Bacterial Strains, Growth Conditions and Determination of Minimal Inhibitory Concentrations (MICs)

The reference laboratory strain M. tuberculosis H37Rv (ATCC 25618) and a panel of eight genetically distinct clinical strains of M. tuberculosis were used for drug susceptibility testing. This included strain GC1237, a highly transmissible strain of the Beijing lineage. A derivative of the H37Rv strain containing plasmid vector pSUM36 (Ainsa et al., 1996) was used for testing the in vivo effect of alkaloids on DNA supercoiling.
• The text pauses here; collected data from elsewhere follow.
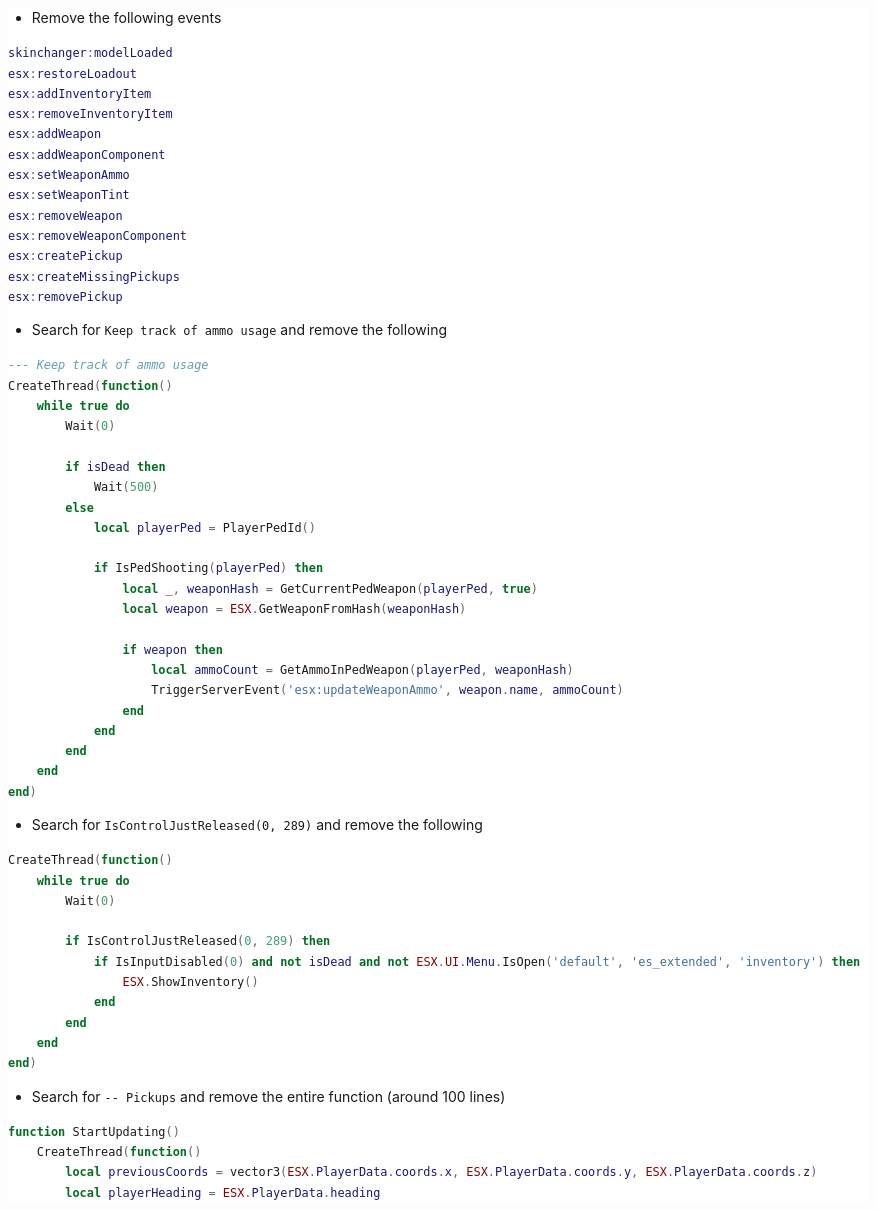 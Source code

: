 * Remove the following events  
```lua
skinchanger:modelLoaded
esx:restoreLoadout
esx:addInventoryItem
esx:removeInventoryItem
esx:addWeapon
esx:addWeaponComponent
esx:setWeaponAmmo
esx:setWeaponTint
esx:removeWeapon
esx:removeWeaponComponent
esx:createPickup
esx:createMissingPickups
esx:removePickup
```

* Search for `Keep track of ammo usage` and remove the following
```lua
--- Keep track of ammo usage
CreateThread(function()
	while true do
		Wait(0)

		if isDead then
			Wait(500)
		else
			local playerPed = PlayerPedId()

			if IsPedShooting(playerPed) then
				local _, weaponHash = GetCurrentPedWeapon(playerPed, true)
				local weapon = ESX.GetWeaponFromHash(weaponHash)

				if weapon then
					local ammoCount = GetAmmoInPedWeapon(playerPed, weaponHash)
					TriggerServerEvent('esx:updateWeaponAmmo', weapon.name, ammoCount)
				end
			end
		end
	end
end)
```

* Search for `IsControlJustReleased(0, 289)` and remove the following
```lua
CreateThread(function()
	while true do
		Wait(0)

		if IsControlJustReleased(0, 289) then
			if IsInputDisabled(0) and not isDead and not ESX.UI.Menu.IsOpen('default', 'es_extended', 'inventory') then
				ESX.ShowInventory()
			end
		end
	end
end)
```
* Search for `-- Pickups` and remove the entire function (around 100 lines)
```lua
function StartUpdating()
	CreateThread(function()
		local previousCoords = vector3(ESX.PlayerData.coords.x, ESX.PlayerData.coords.y, ESX.PlayerData.coords.z)
		local playerHeading = ESX.PlayerData.heading
```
To determine the mechanism of action of topoisomerase inhibitors, Mycobacterium smegmatis mc²155 (Snapper et al., 1990) was used along with its derivative MsPptrtopoI conditional knock-down mutant (Ahmed et al., 2015), in which levels of topoisomerase I (MsTopoI) can be reduced by addition of anhydrotetracycline (ATc). All strains were grown in Middlebrook 7H9 broth (Becton Dickinson) supplemented with 10% ADC (Becton Dickinson) and 0.05% Tween 80 (Sigma). Kanamycin (50 mg/L) was added to ensure the maintenance of plasmid pSUM36. Minimal inhibitory concentrations (MICs) were determined by microdilution as previously reported for M. tuberculosis (Palomino et al., 2002); MICs of drugs for M. smegmatis were determined by the same method except that plates were incubated for 3 days. The MIC was defined as the lowest concentration of drug that prevented change of resazurin from its oxidized form (blue) into the reduced one (pink), which is indicative of bacterial growth. Imipramine, a well-known topoisomerase-poison described previously (Godbole et al., 2015) was included as a control. For the time-kill kinetics experiments, a bacterial inoculum of 10⁷ CFU/ml was incubated in the presence of inhibitory concentrations of N-SCN (8 × MIC) for 24 h at 37°C; then, the culture was serially diluted in order to determine the number of viable bacteria, by plating on Middlebrook 7H10 plates; relative CFUs in comparison with untreated control cultures were determined.